* [Exercise description] Leave every image out, and return the rest of the data word for word.

[Record extracts — start]

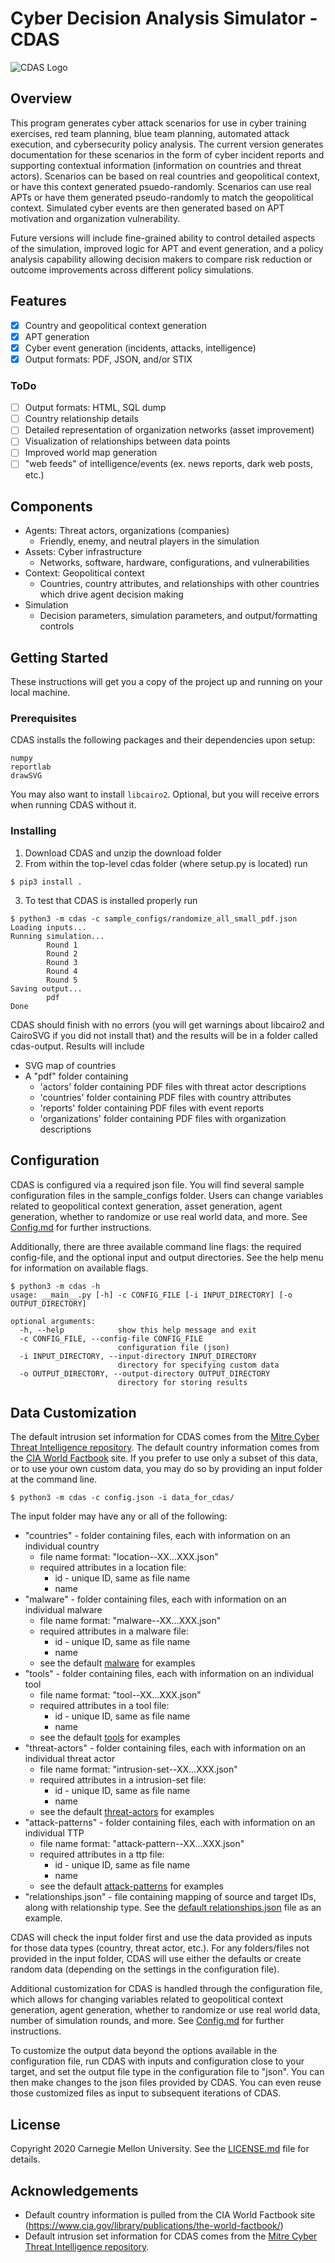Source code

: # Cyber Decision Analysis Simulator - CDAS

![CDAS Logo](cdas/assets/CDAS.png)

## Overview

This program generates cyber attack scenarios for use in cyber training exercises, red team planning, blue team planning, automated attack execution, and cybersecurity policy analysis. The current version generates documentation for these scenarios in the form of cyber incident reports and supporting contextual information (information on countries and threat actors). Scenarios can be based on real countries and geopolitical context, or have this context generated psuedo-randomly. Scenarios can use real APTs or have them generated pseudo-randomly to match the geopolitical context. Simulated cyber events are then generated based on APT motivation and organization vulnerability.

Future versions will include fine-grained ability to control detailed aspects of the simulation, improved logic for APT and event generation, and a policy analysis capability allowing decision makers to compare risk reduction or outcome improvements across different policy simulations.

## Features

- [x] Country and geopolitical context generation
- [x] APT generation
- [x] Cyber event generation (incidents, attacks, intelligence)
- [x] Output formats: PDF, JSON, and/or STIX

### ToDo
- [ ] Output formats: HTML, SQL dump
- [ ] Country relationship details
- [ ] Detailed representation of organization networks (asset improvement)
- [ ] Visualization of relationships between data points
- [ ] Improved world map generation
- [ ] "web feeds" of intelligence/events (ex. news reports, dark web posts, etc.)

## Components

- Agents: Threat actors, organizations (companies)
    - Friendly, enemy, and neutral players in the simulation
- Assets: Cyber infrastructure
    - Networks, software, hardware, configurations, and vulnerabilities
- Context: Geopolitical context
    - Countries, country attributes, and relationships with other countries which drive agent decision making
- Simulation
    - Decision parameters, simulation parameters, and output/formatting controls

## Getting Started

These instructions will get you a copy of the project up and running on your local machine.

### Prerequisites

CDAS installs the following packages and their dependencies upon setup:

```
numpy
reportlab
drawSVG
```

You may also want to install ```libcairo2```. Optional, but you will receive errors when running CDAS without it.

### Installing

1. Download CDAS and unzip the download folder
2. From within the top-level cdas folder (where setup.py is located) run

```
$ pip3 install .
```

3. To test that CDAS is installed properly run

```
$ python3 -m cdas -c sample_configs/randomize_all_small_pdf.json
Loading inputs...
Running simulation...
        Round 1
        Round 2
        Round 3
        Round 4
        Round 5
Saving output...
        pdf
Done
```

CDAS should finish with no errors (you will get warnings about libcairo2 and CairoSVG if you did not install that) and the results will be in a folder called cdas-output. Results will include
- SVG map of countries
- A "pdf" folder containing
    - 'actors' folder containing PDF files with threat actor descriptions
    - 'countries' folder containing PDF files with country attributes
    - 'reports' folder containing PDF files with event reports
    - 'organizations' folder containing PDF files with organization descriptions

## Configuration

CDAS is configured via a required json file. You will find several sample configuration files in the sample_configs folder. Users can change variables related to geopolitical context generation, asset generation, agent generation, whether to randomize or use real world data, and more. See [Config.md](Config.md) for further instructions.

Additionally, there are three available command line flags: the required config-file, and the optional input and output directories. See the help menu for information on available flags.

```
$ python3 -m cdas -h
usage: __main__.py [-h] -c CONFIG_FILE [-i INPUT_DIRECTORY] [-o OUTPUT_DIRECTORY]

optional arguments:
  -h, --help            show this help message and exit
  -c CONFIG_FILE, --config-file CONFIG_FILE
                        configuration file (json)
  -i INPUT_DIRECTORY, --input-directory INPUT_DIRECTORY
                        directory for specifying custom data
  -o OUTPUT_DIRECTORY, --output-directory OUTPUT_DIRECTORY
                        directory for storing results
```

## Data Customization

The default intrusion set information for CDAS comes from the [Mitre Cyber Threat Intelligence repository](https://github.com/mitre/cti). The default country information comes from the [CIA World Factbook](https://www.cia.gov/library/publications/the-world-factbook/) site. If you prefer to use only a subset of this data, or to use your own custom data, you may do so by providing an input folder at the command line.

```
$ python3 -m cdas -c config.json -i data_for_cdas/
```

The input folder may have any or all of the following:
* "countries" - folder containing files, each with information on an individual country
    * file name format: "location--XX...XXX.json"
    * required attributes in a location file:
        * id - unique ID, same as file name
        * name
* "malware" - folder containing files, each with information on an individual malware
    * file name format: "malware--XX...XXX.json"
    * required attributes in a malware file:
        * id - unique ID, same as file name
        * name
    * see the default [malware](assets/mitre_cti/malware) for examples
* "tools" - folder containing files, each with information on an individual tool
    * file name format: "tool--XX...XXX.json"
    * required attributes in a tool file:
        * id - unique ID, same as file name
        * name
    * see the default [tools](assets/mitre_cti/tools) for examples
* "threat-actors" - folder containing files, each with information on an individual threat actor
    * file name format: "intrusion-set--XX...XXX.json"
    * required attributes in a intrusion-set file:
        * id - unique ID, same as file name
        * name
    * see the default [threat-actors](assets/mitre_cti/threat-actors) for examples
* "attack-patterns" - folder containing files, each with information on an individual TTP
    * file name format: "attack-pattern--XX...XXX.json"
    * required attributes in a ttp file:
        * id - unique ID, same as file name
        * name
    * see the default [attack-patterns](assets/mitre_cti/attack-patterns) for examples
* "relationships.json" - file containing mapping of source and target IDs, along with relationship type. See the [default relationships.json](assets/mitre_cti/relationships.json) file as an example.

CDAS will check the input folder first and use the data provided as inputs for those data types (country, threat actor, etc.). For any folders/files not provided in the input folder, CDAS will use either the defaults or create random data (depending on the settings in the configuration file).

Additional customization for CDAS is handled through the configuration file, which allows for changing variables related to geopolitical context generation, agent generation, whether to randomize or use real world data, number of simulation rounds, and more. See [Config.md](Config.md) for further instructions.

To customize the output data beyond the options available in the configuration file, run CDAS with inputs and configuration close to your target, and set the output file type in the configuration file to "json". You can then make changes to the json files provided by CDAS. You can even reuse those customized files as input to subsequent iterations of CDAS. 

## License

Copyright 2020 Carnegie Mellon University. See the [LICENSE.md](LICENSE.md) file for details.

## Acknowledgements

* Default country information is pulled from the CIA World Factbook site (https://www.cia.gov/library/publications/the-world-factbook/)
* Default intrusion set information for CDAS comes from the [Mitre Cyber Threat Intelligence repository](https://github.com/mitre/cti).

[Record extracts — finish]

* [The completed task]
Source code

: # Cyber Decision Analysis Simulator - CDAS

![CDAS Logo](cdas/assets/CDAS.png)

## Overview

This program generates cyber attack scenarios for use in cyber training exercises, red team planning, blue team planning, automated attack execution, and cybersecurity policy analysis. The current version generates documentation for these scenarios in the form of cyber incident reports and supporting contextual information (information on countries and threat actors). Scenarios can be based on real countries and geopolitical context, or have this context generated psuedo-randomly. Scenarios can use real APTs or have them generated pseudo-randomly to match the geopolitical context. Simulated cyber events are then generated based on APT motivation and organization vulnerability.

Future versions will include fine-grained ability to control detailed aspects of the simulation, improved logic for APT and event generation, and a policy analysis capability allowing decision makers to compare risk reduction or outcome improvements across different policy simulations.

## Features

- [x] Country and geopolitical context generation
- [x] APT generation
- [x] Cyber event generation (incidents, attacks, intelligence)
- [x] Output formats: PDF, JSON, and/or STIX

### ToDo
- [ ] Output formats: HTML, SQL dump
- [ ] Country relationship details
- [ ] Detailed representation of organization networks (asset improvement)
- [ ] Visualization of relationships between data points
- [ ] Improved world map generation
- [ ] "web feeds" of intelligence/events (ex. news reports, dark web posts, etc.)

## Components

- Agents: Threat actors, organizations (companies)
    - Friendly, enemy, and neutral players in the simulation
- Assets: Cyber infrastructure
    - Networks, software, hardware, configurations, and vulnerabilities
- Context: Geopolitical context
    - Countries, country attributes, and relationships with other countries which drive agent decision making
- Simulation
    - Decision parameters, simulation parameters, and output/formatting controls

## Getting Started

These instructions will get you a copy of the project up and running on your local machine.

### Prerequisites

CDAS installs the following packages and their dependencies upon setup:

```
numpy
reportlab
drawSVG
```

You may also want to install ```libcairo2```. Optional, but you will receive errors when running CDAS without it.

### Installing

1. Download CDAS and unzip the download folder
2. From within the top-level cdas folder (where setup.py is located) run

```
$ pip3 install .
```

3. To test that CDAS is installed properly run

```
$ python3 -m cdas -c sample_configs/randomize_all_small_pdf.json
Loading inputs...
Running simulation...
        Round 1
        Round 2
        Round 3
        Round 4
        Round 5
Saving output...
        pdf
Done
```

CDAS should finish with no errors (you will get warnings about libcairo2 and CairoSVG if you did not install that) and the results will be in a folder called cdas-output. Results will include
- SVG map of countries
- A "pdf" folder containing
    - 'actors' folder containing PDF files with threat actor descriptions
    - 'countries' folder containing PDF files with country attributes
    - 'reports' folder containing PDF files with event reports
    - 'organizations' folder containing PDF files with organization descriptions

## Configuration

CDAS is configured via a required json file. You will find several sample configuration files in the sample_configs folder. Users can change variables related to geopolitical context generation, asset generation, agent generation, whether to randomize or use real world data, and more. See [Config.md](Config.md) for further instructions.

Additionally, there are three available command line flags: the required config-file, and the optional input and output directories. See the help menu for information on available flags.

```
$ python3 -m cdas -h
usage: __main__.py [-h] -c CONFIG_FILE [-i INPUT_DIRECTORY] [-o OUTPUT_DIRECTORY]

optional arguments:
  -h, --help            show this help message and exit
  -c CONFIG_FILE, --config-file CONFIG_FILE
                        configuration file (json)
  -i INPUT_DIRECTORY, --input-directory INPUT_DIRECTORY
                        directory for specifying custom data
  -o OUTPUT_DIRECTORY, --output-directory OUTPUT_DIRECTORY
                        directory for storing results
```

## Data Customization

The default intrusion set information for CDAS comes from the [Mitre Cyber Threat Intelligence repository](https://github.com/mitre/cti). The default country information comes from the [CIA World Factbook](https://www.cia.gov/library/publications/the-world-factbook/) site. If you prefer to use only a subset of this data, or to use your own custom data, you may do so by providing an input folder at the command line.

```
$ python3 -m cdas -c config.json -i data_for_cdas/
```

The input folder may have any or all of the following:
* "countries" - folder containing files, each with information on an individual country
    * file name format: "location--XX...XXX.json"
    * required attributes in a location file:
        * id - unique ID, same as file name
        * name
* "malware" - folder containing files, each with information on an individual malware
    * file name format: "malware--XX...XXX.json"
    * required attributes in a malware file:
        * id - unique ID, same as file name
        * name
    * see the default [malware](assets/mitre_cti/malware) for examples
* "tools" - folder containing files, each with information on an individual tool
    * file name format: "tool--XX...XXX.json"
    * required attributes in a tool file:
        * id - unique ID, same as file name
        * name
    * see the default [tools](assets/mitre_cti/tools) for examples
* "threat-actors" - folder containing files, each with information on an individual threat actor
    * file name format: "intrusion-set--XX...XXX.json"
    * required attributes in a intrusion-set file:
        * id - unique ID, same as file name
        * name
    * see the default [threat-actors](assets/mitre_cti/threat-actors) for examples
* "attack-patterns" - folder containing files, each with information on an individual TTP
    * file name format: "attack-pattern--XX...XXX.json"
    * required attributes in a ttp file:
        * id - unique ID, same as file name
        * name
    * see the default [attack-patterns](assets/mitre_cti/attack-patterns) for examples
* "relationships.json" - file containing mapping of source and target IDs, along with relationship type. See the [default relationships.json](assets/mitre_cti/relationships.json) file as an example.

CDAS will check the input folder first and use the data provided as inputs for those data types (country, threat actor, etc.). For any folders/files not provided in the input folder, CDAS will use either the defaults or create random data (depending on the settings in the configuration file).

Additional customization for CDAS is handled through the configuration file, which allows for changing variables related to geopolitical context generation, agent generation, whether to randomize or use real world data, number of simulation rounds, and more. See [Config.md](Config.md) for further instructions.

To customize the output data beyond the options available in the configuration file, run CDAS with inputs and configuration close to your target, and set the output file type in the configuration file to "json". You can then make changes to the json files provided by CDAS. You can even reuse those customized files as input to subsequent iterations of CDAS. 

## License

Copyright 2020 Carnegie Mellon University. See the [LICENSE.md](LICENSE.md) file for details.

## Acknowledgements

* Default country information is pulled from the CIA World Factbook site (https://www.cia.gov/library/publications/the-world-factbook/)
* Default intrusion set information for CDAS comes from the [Mitre Cyber Threat Intelligence repository](https://github.com/mitre/cti).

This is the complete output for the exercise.